WHAT YOU ARE ASKED TO DO: Identify every line in the records below that contains the word "eventName", and copy each of those lines.

INPUT DATA:
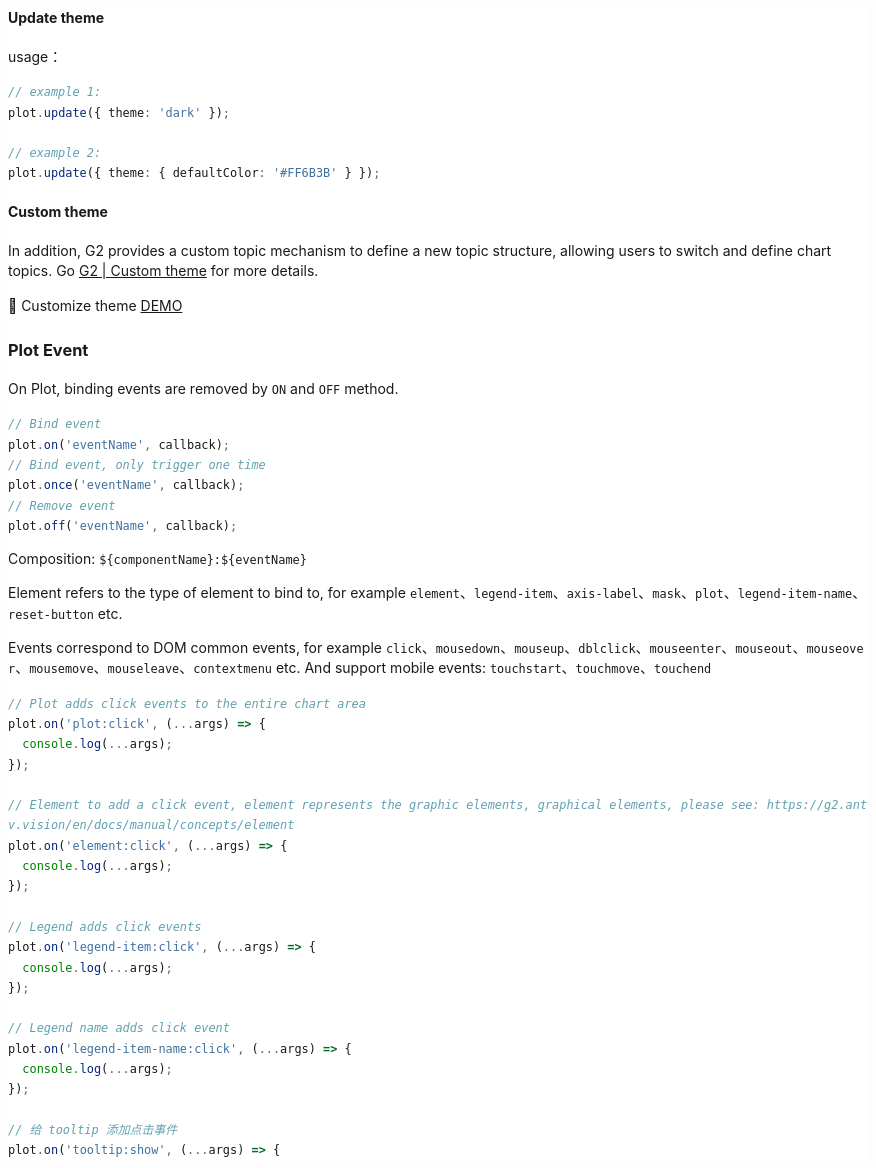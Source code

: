 #### Update theme

usage：

```ts
// example 1:
plot.update({ theme: 'dark' });

// example 2:
plot.update({ theme: { defaultColor: '#FF6B3B' } });
```

#### Custom theme

In addition, G2 provides a custom topic mechanism to define a new topic structure, allowing users to switch and define chart topics. Go [G2 | Custom theme](https://g2.antv.vision/en/docs/api/advanced/register-theme) for more details.

<Playground path="general/theme/demo/register-theme.ts" rid="rect-register-theme"></playground>

🌰 Customize theme [DEMO](/zh/examples/general/theme#register-theme)


### Plot Event

On Plot, binding events are removed by `ON` and `OFF` method.

```ts
// Bind event
plot.on('eventName', callback);
// Bind event, only trigger one time
plot.once('eventName', callback);
// Remove event
plot.off('eventName', callback);
```

Composition: `${componentName}:${eventName}`

Element refers to the type of element to bind to, for example `element`、`legend-item`、`axis-label`、`mask`、`plot`、`legend-item-name`、`reset-button` etc.

Events correspond to DOM common events, for example `click`、`mousedown`、`mouseup`、`dblclick`、`mouseenter`、`mouseout`、`mouseover`、`mousemove`、`mouseleave`、`contextmenu` etc. And support mobile events: `touchstart`、`touchmove`、`touchend`

```ts
// Plot adds click events to the entire chart area
plot.on('plot:click', (...args) => {
  console.log(...args);
});

// Element to add a click event, element represents the graphic elements, graphical elements, please see: https://g2.antv.vision/en/docs/manual/concepts/element
plot.on('element:click', (...args) => {
  console.log(...args);
});

// Legend adds click events
plot.on('legend-item:click', (...args) => {
  console.log(...args);
});

// Legend name adds click event
plot.on('legend-item-name:click', (...args) => {
  console.log(...args);
});

// 给 tooltip 添加点击事件
plot.on('tooltip:show', (...args) => {
```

SOLUTION TO THE EXERCISE:
plot.on('eventName', callback);
plot.once('eventName', callback);
plot.off('eventName', callback);
Composition: `${componentName}:${eventName}`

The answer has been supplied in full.